Aim of the task: After finding the line with "[131] Douglas G" in the entries below, retype exactly each line from there through the line with "[132] Douglas G", including that final line.

(Saved data entries)
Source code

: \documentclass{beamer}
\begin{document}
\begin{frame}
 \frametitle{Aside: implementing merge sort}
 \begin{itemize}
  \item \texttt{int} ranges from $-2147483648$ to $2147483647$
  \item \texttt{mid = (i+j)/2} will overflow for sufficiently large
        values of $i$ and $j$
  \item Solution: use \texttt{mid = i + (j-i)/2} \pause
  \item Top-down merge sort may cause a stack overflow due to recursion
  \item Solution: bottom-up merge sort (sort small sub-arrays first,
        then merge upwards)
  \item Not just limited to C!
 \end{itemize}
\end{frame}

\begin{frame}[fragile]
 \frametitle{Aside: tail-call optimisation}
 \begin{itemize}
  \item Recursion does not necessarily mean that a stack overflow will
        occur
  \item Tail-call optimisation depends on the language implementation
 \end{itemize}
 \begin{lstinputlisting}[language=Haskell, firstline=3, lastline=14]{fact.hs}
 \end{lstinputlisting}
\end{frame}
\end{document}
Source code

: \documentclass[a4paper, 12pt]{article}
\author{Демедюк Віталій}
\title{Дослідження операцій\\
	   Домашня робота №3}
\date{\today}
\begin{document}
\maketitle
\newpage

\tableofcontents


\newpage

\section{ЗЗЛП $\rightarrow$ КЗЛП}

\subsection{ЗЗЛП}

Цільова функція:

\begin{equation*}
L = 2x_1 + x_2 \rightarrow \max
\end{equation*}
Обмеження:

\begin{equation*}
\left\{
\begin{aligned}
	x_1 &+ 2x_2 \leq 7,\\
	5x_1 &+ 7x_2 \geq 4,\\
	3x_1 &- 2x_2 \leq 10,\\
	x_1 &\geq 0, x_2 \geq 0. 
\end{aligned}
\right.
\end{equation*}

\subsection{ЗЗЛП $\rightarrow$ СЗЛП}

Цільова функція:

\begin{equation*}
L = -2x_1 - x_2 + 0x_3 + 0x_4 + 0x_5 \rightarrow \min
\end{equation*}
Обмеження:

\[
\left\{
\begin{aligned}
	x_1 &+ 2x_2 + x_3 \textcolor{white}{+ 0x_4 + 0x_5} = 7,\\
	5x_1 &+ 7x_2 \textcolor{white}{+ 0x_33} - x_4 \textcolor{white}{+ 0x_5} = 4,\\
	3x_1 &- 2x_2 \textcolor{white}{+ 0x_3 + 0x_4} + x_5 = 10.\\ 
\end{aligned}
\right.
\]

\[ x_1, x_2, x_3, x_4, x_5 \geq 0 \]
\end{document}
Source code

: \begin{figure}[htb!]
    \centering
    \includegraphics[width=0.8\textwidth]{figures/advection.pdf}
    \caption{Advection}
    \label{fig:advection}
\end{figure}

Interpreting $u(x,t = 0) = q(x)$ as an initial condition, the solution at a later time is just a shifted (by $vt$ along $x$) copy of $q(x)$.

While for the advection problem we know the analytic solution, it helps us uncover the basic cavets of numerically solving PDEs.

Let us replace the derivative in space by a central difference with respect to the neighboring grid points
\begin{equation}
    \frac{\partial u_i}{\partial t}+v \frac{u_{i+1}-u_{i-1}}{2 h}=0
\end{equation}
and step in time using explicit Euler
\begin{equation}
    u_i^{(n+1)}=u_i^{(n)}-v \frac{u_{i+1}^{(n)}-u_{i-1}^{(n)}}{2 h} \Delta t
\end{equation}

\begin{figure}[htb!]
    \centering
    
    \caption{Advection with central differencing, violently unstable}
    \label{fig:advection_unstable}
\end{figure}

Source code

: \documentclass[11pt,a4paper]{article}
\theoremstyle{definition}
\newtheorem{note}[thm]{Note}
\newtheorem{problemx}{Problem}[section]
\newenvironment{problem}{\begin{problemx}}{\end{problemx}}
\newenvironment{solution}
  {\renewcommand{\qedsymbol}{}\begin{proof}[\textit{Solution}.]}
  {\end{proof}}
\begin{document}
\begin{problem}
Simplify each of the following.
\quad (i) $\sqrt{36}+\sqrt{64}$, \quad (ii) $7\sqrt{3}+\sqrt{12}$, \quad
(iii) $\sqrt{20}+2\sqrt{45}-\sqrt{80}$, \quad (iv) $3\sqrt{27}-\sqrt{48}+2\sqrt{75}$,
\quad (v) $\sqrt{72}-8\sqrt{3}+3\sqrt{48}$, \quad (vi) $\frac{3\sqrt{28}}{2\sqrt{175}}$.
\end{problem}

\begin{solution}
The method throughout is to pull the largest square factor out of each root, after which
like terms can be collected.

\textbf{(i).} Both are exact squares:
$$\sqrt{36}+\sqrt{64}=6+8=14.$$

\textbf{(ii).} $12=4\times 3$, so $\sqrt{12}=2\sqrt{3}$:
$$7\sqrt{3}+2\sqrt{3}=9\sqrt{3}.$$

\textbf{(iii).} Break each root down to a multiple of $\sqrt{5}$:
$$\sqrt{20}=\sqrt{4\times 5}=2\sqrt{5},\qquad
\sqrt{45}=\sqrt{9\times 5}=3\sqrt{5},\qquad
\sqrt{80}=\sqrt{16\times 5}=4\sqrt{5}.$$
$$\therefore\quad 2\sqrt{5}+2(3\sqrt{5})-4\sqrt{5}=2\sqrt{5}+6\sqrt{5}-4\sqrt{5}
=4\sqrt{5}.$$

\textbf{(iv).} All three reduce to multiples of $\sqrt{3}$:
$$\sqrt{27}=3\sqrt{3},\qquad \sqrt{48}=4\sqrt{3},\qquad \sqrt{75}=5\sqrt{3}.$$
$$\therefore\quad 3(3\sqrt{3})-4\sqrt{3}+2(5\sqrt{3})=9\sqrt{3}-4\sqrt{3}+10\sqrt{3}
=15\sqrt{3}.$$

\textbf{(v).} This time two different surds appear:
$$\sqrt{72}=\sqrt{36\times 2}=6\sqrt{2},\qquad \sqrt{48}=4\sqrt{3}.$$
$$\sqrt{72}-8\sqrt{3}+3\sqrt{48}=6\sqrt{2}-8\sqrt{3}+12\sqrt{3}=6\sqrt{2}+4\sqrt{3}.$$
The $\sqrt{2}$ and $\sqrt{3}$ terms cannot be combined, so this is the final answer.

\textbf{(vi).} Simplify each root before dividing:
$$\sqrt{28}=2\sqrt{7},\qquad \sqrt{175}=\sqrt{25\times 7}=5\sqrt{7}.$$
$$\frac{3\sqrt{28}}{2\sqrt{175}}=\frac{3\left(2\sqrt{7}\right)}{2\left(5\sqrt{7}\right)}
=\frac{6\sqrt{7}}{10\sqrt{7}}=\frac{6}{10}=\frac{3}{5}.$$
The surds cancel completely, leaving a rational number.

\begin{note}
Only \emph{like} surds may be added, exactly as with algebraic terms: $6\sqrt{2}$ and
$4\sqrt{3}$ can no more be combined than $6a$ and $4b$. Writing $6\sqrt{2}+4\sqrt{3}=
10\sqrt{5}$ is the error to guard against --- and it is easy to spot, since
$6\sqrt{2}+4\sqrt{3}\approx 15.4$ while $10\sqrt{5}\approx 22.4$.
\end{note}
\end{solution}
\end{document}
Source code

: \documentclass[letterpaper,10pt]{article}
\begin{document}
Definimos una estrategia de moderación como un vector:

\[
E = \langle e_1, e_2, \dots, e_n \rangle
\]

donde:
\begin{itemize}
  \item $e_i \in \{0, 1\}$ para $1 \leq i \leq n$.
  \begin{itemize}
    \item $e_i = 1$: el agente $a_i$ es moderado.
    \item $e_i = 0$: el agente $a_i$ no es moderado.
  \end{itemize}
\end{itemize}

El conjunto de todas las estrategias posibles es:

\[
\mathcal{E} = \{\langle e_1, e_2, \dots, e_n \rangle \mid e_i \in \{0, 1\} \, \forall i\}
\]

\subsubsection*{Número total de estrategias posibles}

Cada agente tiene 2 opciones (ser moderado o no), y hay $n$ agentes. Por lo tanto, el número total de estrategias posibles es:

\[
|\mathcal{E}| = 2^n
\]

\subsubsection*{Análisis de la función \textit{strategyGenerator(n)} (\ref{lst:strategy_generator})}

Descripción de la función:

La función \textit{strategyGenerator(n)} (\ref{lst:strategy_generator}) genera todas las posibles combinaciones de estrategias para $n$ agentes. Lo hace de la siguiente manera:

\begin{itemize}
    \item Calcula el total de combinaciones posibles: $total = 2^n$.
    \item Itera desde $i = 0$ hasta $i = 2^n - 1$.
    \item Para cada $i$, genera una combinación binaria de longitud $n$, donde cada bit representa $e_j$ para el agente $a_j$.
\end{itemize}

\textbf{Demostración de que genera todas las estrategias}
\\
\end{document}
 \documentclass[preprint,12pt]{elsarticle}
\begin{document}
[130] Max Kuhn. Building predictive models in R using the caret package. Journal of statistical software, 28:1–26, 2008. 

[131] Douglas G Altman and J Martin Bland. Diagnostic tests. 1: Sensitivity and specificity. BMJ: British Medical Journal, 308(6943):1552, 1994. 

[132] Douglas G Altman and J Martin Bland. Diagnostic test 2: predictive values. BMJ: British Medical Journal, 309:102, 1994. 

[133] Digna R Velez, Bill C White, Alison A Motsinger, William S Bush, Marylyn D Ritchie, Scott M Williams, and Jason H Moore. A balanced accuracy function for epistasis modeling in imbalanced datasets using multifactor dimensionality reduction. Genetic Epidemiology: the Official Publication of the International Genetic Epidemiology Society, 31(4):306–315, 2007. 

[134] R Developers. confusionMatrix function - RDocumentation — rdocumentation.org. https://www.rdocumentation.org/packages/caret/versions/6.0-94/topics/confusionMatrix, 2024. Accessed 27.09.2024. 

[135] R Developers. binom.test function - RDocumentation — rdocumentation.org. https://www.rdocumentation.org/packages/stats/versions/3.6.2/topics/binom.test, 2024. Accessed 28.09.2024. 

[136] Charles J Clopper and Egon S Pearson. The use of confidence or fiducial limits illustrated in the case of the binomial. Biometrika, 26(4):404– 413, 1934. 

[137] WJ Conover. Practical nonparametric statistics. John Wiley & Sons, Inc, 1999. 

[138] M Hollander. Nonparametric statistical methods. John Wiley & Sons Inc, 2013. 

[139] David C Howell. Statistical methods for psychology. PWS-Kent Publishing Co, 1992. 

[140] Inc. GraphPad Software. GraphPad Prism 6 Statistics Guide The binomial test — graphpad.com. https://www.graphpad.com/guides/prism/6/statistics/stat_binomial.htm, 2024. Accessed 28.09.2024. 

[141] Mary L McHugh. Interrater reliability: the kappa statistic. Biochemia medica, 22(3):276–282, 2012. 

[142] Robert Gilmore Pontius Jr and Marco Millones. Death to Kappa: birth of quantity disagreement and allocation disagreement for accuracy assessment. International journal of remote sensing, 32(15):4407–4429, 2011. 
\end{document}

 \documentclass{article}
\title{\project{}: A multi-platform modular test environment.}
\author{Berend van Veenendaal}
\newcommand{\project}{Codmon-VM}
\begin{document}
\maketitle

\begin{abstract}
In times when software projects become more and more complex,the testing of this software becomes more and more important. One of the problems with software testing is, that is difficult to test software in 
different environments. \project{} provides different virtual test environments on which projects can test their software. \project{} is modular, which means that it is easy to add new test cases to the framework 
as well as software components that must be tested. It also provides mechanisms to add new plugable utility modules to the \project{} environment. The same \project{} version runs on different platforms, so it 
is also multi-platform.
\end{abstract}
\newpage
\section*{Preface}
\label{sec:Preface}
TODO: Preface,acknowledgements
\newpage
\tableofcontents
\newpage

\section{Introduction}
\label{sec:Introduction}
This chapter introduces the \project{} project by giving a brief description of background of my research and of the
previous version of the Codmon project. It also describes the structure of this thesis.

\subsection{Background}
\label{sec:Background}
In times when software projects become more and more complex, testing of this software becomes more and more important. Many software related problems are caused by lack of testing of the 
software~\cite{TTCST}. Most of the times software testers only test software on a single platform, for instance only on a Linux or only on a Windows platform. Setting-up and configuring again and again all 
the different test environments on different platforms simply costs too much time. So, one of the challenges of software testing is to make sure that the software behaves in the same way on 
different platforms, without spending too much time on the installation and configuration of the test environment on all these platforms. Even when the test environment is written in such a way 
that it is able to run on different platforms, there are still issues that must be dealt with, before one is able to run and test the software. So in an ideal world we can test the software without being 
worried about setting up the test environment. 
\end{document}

Exercise answer:
[131] Douglas G Altman and J Martin Bland. Diagnostic tests. 1: Sensitivity and specificity. BMJ: British Medical Journal, 308(6943):1552, 1994. 

[132] Douglas G Altman and J Martin Bland. Diagnostic test 2: predictive values. BMJ: British Medical Journal, 309:102, 1994. 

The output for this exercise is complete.